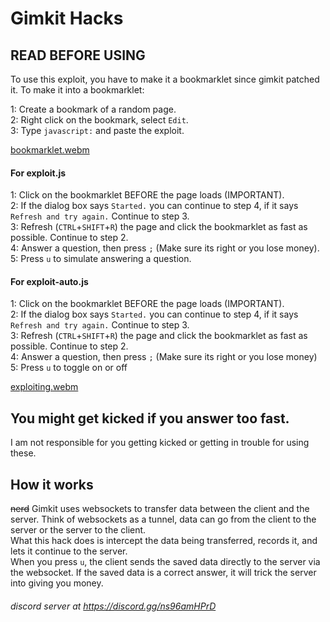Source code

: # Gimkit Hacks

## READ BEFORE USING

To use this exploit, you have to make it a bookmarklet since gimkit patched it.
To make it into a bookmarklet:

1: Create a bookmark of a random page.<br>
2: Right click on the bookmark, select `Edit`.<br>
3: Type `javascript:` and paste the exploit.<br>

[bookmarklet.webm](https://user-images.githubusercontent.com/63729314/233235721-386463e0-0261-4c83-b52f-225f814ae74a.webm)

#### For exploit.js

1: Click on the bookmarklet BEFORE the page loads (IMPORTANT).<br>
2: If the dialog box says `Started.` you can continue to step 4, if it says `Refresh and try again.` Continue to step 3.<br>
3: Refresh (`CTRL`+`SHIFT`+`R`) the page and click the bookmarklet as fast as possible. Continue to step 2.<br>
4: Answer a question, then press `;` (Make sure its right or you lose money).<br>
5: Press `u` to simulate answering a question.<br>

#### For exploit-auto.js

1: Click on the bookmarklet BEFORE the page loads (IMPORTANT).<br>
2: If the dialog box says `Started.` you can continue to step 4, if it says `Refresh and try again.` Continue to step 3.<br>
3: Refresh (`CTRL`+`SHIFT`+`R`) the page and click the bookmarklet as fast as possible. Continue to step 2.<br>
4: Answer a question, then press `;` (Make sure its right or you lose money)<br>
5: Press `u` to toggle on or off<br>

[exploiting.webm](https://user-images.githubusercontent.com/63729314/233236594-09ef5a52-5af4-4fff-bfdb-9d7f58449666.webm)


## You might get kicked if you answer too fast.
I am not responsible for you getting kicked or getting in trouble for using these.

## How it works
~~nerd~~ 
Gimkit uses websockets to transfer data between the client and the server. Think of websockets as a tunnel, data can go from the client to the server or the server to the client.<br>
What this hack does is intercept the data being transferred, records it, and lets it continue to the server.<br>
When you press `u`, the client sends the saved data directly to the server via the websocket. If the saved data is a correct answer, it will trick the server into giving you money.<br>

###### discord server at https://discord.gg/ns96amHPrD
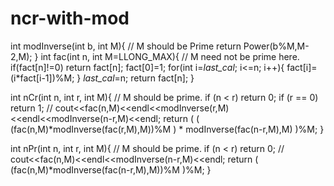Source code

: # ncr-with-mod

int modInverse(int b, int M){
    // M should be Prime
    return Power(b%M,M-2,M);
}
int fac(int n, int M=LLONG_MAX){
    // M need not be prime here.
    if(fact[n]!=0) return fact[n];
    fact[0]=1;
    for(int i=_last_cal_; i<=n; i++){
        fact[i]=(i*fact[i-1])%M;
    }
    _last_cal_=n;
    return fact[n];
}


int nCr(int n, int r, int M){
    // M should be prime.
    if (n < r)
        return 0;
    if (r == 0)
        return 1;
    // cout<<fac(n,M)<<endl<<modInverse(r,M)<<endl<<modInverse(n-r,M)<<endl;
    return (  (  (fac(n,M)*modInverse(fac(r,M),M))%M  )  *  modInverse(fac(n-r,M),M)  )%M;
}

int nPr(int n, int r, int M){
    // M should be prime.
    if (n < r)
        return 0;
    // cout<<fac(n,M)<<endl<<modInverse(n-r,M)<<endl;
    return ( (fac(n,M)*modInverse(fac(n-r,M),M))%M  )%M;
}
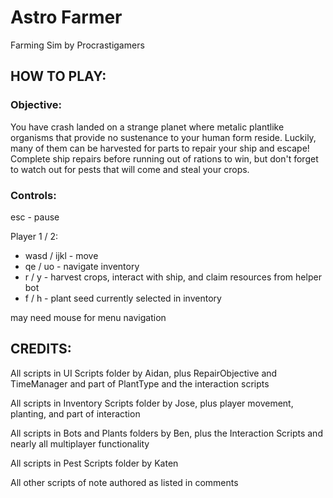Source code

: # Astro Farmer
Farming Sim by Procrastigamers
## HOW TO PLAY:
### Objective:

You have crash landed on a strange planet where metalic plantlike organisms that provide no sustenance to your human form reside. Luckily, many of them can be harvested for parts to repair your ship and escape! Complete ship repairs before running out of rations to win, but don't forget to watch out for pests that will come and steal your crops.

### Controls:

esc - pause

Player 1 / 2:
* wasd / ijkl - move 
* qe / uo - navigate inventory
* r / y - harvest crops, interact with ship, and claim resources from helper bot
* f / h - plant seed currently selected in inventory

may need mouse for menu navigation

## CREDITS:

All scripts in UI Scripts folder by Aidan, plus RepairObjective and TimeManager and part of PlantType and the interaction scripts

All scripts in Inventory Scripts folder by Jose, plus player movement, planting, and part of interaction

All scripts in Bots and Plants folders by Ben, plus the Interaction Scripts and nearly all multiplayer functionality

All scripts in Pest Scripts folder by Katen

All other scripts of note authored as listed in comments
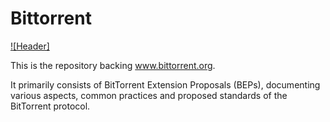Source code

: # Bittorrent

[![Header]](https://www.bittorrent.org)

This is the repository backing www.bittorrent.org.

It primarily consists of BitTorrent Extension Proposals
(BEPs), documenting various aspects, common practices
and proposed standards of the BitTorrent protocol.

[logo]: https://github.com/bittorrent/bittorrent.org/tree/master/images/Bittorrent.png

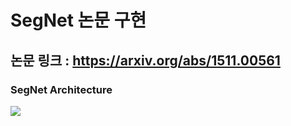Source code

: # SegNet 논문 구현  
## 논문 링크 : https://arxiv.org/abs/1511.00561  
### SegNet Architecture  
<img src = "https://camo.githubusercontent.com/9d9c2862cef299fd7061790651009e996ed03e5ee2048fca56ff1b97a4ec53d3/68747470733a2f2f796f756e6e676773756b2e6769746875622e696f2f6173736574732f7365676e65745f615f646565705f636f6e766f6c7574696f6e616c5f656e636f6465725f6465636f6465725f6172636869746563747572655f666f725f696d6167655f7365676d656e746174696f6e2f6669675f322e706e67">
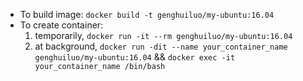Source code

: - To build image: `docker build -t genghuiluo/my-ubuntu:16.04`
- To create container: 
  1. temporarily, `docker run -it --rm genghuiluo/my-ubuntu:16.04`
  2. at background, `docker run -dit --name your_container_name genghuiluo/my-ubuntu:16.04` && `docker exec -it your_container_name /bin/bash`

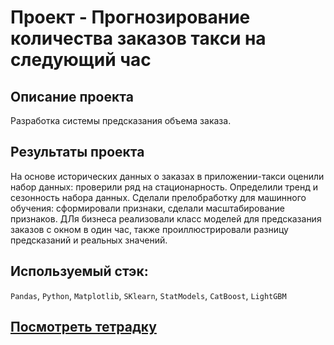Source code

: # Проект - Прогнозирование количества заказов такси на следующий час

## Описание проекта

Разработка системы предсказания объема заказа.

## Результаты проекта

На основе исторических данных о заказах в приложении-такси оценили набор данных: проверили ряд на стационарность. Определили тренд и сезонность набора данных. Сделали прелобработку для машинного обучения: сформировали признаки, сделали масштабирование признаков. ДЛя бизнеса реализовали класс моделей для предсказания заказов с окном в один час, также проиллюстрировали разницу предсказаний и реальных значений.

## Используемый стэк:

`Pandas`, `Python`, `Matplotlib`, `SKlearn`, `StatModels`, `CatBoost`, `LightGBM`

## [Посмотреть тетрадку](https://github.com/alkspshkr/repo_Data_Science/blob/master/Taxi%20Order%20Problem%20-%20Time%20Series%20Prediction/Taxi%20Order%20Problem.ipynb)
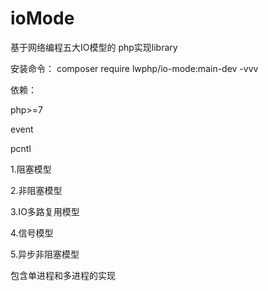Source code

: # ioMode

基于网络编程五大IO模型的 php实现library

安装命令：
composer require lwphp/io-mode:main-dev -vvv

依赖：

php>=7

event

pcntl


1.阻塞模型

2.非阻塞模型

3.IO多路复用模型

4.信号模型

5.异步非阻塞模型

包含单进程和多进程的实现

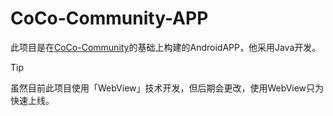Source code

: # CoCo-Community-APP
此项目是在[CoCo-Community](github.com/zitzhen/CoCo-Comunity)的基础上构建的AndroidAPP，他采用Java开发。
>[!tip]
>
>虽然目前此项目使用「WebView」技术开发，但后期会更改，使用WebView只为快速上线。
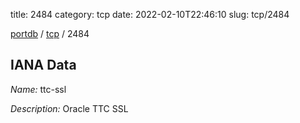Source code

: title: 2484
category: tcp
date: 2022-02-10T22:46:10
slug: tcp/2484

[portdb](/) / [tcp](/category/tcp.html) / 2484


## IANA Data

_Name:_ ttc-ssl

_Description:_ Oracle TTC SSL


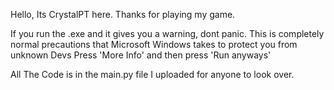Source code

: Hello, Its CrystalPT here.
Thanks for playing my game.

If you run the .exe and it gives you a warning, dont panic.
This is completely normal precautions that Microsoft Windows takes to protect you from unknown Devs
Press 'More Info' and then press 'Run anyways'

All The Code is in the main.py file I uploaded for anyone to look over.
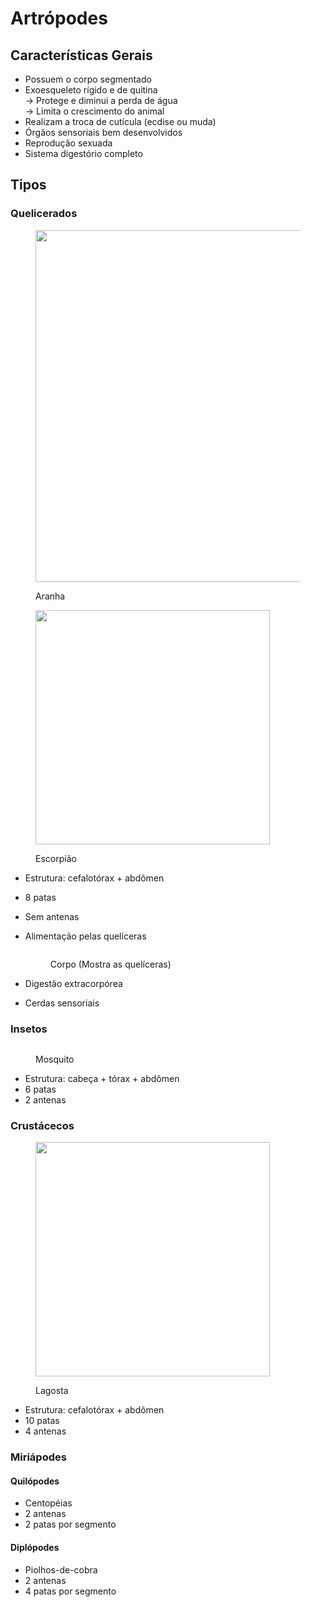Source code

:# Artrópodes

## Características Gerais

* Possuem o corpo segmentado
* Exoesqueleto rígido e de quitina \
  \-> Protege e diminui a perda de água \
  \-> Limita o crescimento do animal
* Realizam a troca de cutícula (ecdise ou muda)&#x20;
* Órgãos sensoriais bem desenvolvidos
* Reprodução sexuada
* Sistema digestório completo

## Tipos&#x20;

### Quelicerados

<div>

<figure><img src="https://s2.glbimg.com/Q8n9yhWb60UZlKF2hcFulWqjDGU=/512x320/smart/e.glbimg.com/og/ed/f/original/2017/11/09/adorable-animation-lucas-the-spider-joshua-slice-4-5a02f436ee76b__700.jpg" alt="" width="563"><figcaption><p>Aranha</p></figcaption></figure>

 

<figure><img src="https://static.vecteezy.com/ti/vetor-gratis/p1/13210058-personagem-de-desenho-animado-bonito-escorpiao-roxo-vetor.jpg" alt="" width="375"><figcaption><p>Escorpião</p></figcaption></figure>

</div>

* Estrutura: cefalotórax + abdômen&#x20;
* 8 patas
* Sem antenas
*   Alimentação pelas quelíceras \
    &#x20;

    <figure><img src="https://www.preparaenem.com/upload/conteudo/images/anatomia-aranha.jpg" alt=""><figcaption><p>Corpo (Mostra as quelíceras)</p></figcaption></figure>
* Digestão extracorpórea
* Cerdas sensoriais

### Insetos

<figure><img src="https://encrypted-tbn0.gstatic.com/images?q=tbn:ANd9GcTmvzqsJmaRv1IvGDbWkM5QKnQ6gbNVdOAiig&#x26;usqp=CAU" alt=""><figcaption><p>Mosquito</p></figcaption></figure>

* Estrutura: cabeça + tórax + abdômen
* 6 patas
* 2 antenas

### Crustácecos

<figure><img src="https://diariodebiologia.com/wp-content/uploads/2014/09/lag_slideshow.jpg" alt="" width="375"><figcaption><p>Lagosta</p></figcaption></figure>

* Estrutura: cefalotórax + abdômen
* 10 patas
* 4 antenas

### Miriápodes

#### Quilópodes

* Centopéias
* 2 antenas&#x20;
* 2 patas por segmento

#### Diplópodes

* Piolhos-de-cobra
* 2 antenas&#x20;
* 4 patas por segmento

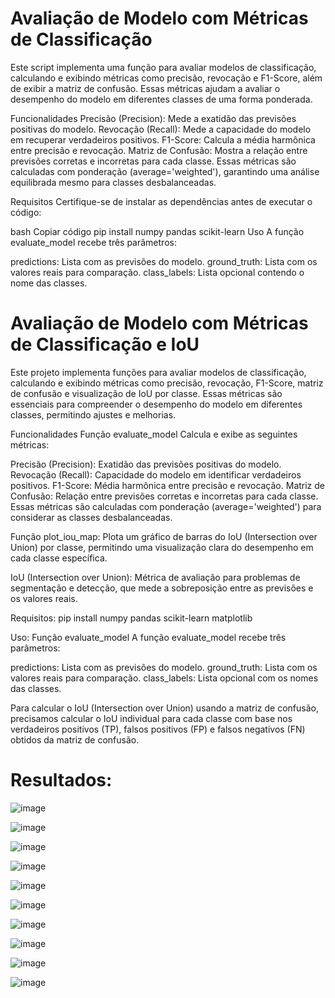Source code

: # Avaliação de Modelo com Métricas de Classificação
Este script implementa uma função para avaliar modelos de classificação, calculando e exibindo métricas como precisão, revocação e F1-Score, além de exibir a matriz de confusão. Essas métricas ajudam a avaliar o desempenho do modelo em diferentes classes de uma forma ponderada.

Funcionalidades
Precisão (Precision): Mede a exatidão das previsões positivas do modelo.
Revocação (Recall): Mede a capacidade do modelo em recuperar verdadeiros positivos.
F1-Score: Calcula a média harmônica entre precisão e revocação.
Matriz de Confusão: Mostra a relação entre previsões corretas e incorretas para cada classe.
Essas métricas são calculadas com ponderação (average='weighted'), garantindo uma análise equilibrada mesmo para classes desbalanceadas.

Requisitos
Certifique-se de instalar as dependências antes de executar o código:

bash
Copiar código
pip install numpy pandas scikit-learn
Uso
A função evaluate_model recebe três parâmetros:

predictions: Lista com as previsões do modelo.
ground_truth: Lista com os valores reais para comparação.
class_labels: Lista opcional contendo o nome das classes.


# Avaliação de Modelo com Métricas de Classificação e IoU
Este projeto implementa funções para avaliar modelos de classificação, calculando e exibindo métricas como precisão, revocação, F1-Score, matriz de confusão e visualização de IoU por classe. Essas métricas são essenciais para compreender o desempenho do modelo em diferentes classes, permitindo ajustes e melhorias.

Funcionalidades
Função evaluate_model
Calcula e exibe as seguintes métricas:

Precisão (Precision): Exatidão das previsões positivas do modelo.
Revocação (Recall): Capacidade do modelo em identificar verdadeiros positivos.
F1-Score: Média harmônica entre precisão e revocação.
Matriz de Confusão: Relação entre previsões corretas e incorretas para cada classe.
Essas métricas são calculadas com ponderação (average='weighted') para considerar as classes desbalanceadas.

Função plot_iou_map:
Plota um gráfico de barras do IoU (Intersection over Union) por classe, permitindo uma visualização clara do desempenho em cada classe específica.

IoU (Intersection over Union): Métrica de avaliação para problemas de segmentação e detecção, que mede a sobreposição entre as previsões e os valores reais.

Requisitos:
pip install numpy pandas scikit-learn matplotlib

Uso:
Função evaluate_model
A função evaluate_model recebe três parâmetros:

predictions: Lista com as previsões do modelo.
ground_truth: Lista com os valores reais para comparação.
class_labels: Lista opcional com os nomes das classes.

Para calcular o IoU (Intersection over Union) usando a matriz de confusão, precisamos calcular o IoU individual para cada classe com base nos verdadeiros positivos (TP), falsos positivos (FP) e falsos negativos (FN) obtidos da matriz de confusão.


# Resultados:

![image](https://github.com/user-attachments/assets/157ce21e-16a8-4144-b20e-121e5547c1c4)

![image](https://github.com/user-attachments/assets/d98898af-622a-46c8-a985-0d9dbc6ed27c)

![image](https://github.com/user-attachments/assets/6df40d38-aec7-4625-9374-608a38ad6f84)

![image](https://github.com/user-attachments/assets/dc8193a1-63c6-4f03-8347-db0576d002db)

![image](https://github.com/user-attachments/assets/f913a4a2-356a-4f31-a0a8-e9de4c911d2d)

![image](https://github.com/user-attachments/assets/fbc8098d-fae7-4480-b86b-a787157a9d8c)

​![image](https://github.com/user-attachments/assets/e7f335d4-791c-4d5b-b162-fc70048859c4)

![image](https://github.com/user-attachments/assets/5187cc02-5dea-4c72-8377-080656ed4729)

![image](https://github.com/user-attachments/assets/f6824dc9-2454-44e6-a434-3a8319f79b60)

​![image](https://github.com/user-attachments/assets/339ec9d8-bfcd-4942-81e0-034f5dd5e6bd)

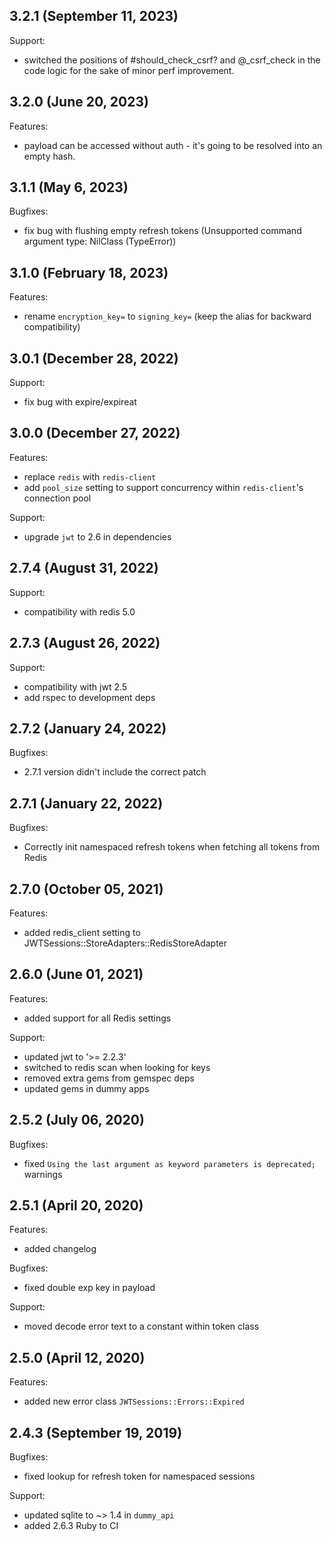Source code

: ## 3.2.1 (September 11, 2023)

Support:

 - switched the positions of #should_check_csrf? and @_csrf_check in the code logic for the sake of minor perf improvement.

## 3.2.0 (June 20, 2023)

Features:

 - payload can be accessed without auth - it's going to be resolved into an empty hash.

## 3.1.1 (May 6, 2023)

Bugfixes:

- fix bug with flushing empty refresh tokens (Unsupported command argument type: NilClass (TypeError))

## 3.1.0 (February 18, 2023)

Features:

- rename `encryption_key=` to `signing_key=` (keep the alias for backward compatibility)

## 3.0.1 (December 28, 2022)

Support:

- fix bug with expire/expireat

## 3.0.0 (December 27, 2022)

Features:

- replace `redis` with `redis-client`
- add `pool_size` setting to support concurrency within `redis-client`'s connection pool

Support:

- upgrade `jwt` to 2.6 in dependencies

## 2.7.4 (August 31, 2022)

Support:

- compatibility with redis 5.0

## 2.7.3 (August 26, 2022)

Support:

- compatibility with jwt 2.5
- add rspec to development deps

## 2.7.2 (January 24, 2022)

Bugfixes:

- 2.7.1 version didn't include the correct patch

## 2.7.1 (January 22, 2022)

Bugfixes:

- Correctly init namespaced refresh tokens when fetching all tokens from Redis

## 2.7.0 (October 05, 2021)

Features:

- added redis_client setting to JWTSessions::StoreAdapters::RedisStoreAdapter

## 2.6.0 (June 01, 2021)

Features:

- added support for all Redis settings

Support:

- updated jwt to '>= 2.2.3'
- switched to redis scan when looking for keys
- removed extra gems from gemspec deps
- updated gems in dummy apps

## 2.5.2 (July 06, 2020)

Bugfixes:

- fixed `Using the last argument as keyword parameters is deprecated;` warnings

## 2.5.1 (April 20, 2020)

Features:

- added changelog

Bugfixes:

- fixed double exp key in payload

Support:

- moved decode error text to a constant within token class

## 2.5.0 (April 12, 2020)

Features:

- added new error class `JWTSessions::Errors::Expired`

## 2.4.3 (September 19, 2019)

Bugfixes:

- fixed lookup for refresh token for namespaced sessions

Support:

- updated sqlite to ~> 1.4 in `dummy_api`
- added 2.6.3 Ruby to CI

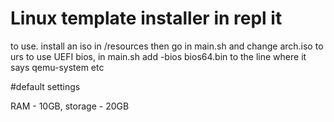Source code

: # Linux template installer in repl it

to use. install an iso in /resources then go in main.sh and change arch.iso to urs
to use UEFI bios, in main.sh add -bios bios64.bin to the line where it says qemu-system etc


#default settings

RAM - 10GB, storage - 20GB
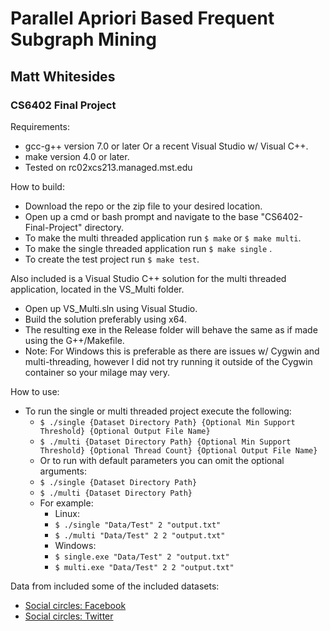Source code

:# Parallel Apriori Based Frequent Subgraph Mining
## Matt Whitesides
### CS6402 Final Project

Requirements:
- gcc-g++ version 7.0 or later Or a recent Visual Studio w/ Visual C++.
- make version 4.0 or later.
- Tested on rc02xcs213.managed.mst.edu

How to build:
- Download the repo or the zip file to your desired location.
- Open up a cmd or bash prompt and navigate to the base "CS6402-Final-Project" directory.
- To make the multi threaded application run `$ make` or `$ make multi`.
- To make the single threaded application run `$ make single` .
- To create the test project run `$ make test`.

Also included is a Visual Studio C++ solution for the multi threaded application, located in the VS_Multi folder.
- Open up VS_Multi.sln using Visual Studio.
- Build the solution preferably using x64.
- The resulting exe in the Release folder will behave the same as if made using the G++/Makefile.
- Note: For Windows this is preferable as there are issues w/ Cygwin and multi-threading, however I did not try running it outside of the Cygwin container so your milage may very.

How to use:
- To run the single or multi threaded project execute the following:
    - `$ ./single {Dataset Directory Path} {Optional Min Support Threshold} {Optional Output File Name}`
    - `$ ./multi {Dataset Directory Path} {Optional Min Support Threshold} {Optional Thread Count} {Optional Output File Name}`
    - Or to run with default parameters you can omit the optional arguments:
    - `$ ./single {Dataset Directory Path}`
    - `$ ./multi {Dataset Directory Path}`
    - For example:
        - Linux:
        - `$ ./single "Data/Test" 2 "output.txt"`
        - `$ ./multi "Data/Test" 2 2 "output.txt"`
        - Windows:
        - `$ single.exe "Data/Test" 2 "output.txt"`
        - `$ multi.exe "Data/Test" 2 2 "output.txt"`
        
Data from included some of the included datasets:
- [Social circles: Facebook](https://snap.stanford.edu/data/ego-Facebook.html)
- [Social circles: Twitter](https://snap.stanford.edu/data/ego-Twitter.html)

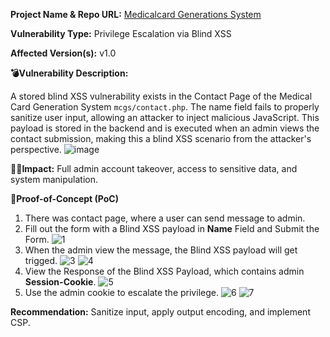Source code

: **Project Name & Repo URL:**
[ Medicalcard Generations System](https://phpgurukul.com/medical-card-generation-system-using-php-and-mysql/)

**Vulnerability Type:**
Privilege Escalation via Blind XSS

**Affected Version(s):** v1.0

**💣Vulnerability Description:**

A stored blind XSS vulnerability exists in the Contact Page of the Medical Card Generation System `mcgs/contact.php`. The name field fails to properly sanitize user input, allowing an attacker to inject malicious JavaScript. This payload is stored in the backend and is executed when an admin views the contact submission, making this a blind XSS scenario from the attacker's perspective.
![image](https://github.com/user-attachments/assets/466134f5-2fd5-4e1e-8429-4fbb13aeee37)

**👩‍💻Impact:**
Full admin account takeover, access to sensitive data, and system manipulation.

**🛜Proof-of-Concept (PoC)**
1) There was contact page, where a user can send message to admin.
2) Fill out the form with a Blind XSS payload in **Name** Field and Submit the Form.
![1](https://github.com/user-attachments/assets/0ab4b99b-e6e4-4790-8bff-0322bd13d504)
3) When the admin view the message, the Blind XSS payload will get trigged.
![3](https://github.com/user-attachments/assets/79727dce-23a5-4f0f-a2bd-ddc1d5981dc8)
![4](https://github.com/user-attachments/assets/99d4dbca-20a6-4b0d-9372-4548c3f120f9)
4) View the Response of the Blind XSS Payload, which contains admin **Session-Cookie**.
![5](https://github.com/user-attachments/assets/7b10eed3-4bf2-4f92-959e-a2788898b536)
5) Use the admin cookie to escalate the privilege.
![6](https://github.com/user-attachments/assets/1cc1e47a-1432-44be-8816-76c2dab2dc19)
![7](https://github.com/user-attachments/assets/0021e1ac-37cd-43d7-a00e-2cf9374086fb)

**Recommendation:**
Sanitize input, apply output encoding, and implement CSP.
________________
**WHAT THE EXERCISE ASKS:** Write out every line of the data that holds the word "JWTSessions".

**YOUR RESPONSE:**
- added redis_client setting to JWTSessions::StoreAdapters::RedisStoreAdapter
- added new error class `JWTSessions::Errors::Expired`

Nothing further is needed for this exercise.